DATA SUPPLIED:
= Beginning of Section =
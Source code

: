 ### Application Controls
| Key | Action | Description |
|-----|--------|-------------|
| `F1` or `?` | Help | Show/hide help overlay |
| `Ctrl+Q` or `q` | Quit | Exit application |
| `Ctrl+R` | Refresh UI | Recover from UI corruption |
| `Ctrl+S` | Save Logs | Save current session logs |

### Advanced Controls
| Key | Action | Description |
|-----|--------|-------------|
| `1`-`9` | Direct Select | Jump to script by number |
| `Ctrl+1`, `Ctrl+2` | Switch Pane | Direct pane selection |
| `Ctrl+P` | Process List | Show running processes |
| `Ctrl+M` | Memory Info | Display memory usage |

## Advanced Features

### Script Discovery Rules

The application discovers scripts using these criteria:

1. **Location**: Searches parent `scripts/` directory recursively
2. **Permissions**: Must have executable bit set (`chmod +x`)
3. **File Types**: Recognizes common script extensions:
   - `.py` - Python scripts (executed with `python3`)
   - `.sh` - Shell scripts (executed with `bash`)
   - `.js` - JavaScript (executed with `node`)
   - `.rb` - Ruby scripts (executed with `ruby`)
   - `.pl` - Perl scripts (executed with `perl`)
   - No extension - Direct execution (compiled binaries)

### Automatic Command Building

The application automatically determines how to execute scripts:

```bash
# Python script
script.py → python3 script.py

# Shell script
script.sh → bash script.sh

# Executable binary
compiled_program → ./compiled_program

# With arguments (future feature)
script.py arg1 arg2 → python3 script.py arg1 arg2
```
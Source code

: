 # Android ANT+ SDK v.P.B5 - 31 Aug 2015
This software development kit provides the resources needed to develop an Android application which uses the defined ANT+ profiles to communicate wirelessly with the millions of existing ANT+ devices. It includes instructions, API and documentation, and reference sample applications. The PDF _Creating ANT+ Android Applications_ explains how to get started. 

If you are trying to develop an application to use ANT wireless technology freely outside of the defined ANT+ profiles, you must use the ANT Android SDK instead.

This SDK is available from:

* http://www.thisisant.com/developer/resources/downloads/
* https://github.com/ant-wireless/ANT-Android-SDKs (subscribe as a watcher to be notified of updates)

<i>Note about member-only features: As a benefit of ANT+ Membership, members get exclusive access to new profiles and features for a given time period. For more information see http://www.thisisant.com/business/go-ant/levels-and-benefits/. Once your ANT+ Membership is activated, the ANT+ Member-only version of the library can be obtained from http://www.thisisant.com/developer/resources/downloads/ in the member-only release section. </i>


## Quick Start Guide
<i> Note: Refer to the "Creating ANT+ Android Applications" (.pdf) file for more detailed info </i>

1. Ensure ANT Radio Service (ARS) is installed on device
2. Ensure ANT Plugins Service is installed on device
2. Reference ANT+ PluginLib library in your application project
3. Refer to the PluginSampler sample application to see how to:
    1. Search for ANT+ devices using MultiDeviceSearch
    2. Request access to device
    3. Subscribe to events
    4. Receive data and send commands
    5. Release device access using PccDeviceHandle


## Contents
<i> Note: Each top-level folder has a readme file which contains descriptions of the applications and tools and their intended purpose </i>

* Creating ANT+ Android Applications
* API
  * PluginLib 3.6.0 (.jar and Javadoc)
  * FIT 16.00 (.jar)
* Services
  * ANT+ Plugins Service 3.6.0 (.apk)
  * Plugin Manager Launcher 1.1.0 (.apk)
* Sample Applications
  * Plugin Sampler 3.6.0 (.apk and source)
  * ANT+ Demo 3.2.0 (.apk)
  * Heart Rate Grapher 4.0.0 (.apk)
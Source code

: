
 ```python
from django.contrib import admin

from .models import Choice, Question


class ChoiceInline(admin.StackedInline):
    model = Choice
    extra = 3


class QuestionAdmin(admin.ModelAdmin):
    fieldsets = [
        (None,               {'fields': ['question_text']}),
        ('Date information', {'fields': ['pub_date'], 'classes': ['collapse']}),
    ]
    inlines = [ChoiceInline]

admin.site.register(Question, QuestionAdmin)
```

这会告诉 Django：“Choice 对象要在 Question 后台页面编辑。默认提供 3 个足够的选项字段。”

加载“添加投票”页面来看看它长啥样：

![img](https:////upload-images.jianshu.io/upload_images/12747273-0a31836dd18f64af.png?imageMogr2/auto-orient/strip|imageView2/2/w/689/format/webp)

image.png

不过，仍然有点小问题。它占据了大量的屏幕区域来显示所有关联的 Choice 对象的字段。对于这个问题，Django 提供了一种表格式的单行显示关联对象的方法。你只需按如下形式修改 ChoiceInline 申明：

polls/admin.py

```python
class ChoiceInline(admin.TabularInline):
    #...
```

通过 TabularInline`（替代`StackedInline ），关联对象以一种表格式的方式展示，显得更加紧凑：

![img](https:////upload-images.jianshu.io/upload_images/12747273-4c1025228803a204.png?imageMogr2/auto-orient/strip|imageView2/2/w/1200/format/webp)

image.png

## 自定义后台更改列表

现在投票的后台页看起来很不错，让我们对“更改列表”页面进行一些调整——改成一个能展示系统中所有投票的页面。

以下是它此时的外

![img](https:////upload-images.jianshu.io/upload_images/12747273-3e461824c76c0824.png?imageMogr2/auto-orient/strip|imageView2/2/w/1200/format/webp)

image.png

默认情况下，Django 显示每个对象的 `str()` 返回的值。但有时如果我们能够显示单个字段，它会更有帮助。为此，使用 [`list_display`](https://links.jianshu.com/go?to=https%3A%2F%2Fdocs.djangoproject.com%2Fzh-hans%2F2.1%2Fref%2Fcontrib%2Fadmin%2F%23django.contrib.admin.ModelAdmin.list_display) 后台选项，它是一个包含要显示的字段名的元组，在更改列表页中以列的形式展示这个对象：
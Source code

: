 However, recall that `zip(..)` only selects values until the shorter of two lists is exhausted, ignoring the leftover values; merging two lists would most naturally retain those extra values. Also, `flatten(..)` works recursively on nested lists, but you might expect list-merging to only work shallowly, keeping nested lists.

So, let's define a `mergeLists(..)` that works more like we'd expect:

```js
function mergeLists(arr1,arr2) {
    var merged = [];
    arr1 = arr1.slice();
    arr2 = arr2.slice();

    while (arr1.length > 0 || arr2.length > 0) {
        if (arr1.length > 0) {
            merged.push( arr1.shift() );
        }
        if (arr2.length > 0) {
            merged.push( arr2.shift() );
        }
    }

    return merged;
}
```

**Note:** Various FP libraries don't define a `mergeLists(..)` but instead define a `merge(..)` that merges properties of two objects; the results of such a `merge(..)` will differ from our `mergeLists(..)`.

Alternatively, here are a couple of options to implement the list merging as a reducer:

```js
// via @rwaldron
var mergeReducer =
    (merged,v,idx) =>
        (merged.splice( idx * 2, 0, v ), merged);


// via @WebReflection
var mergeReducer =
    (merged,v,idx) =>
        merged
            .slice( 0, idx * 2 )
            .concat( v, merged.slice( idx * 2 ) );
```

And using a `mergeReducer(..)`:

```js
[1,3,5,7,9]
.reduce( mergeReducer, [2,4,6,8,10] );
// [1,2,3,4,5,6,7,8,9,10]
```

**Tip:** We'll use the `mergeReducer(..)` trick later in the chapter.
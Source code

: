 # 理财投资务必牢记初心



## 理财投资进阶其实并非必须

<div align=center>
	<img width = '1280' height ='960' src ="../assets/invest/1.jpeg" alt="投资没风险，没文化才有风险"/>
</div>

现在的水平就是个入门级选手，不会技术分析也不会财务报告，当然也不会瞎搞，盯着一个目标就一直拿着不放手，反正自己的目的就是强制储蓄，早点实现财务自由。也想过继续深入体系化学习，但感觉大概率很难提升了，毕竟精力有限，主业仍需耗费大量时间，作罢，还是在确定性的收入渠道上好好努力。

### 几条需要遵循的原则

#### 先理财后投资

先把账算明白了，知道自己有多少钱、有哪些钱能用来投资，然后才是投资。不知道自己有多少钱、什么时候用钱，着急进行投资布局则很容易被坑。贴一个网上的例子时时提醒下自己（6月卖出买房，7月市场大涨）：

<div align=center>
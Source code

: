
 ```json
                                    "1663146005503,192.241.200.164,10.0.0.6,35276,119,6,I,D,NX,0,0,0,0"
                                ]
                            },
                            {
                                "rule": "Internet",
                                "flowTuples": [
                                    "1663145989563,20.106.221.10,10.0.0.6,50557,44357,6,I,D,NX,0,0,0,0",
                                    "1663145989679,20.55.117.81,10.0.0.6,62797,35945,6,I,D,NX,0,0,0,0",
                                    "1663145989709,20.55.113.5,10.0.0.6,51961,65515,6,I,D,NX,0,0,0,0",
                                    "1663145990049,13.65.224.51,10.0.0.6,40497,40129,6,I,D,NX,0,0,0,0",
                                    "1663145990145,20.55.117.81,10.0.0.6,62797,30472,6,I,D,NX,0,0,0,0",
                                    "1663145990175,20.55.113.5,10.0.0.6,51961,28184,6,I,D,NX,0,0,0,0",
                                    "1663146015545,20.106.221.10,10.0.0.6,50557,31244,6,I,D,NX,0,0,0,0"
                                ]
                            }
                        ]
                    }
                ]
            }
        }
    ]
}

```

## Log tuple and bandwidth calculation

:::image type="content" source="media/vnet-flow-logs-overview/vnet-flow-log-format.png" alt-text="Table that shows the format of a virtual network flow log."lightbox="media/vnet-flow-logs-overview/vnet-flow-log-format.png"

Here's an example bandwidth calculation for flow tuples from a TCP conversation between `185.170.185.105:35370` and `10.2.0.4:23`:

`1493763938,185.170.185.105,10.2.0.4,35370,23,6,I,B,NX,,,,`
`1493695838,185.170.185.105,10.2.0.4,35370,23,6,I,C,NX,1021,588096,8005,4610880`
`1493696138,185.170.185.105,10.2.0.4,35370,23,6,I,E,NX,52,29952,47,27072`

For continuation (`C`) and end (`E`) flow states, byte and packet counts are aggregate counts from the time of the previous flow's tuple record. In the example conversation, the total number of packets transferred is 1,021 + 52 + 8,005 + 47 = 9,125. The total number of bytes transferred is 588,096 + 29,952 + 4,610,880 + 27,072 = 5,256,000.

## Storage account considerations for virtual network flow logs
= End of Section =
PROBLEM REQUIREMENTS: Only a number should come back: the count of lines above that include "network".

RESULT OF THE TASK: 2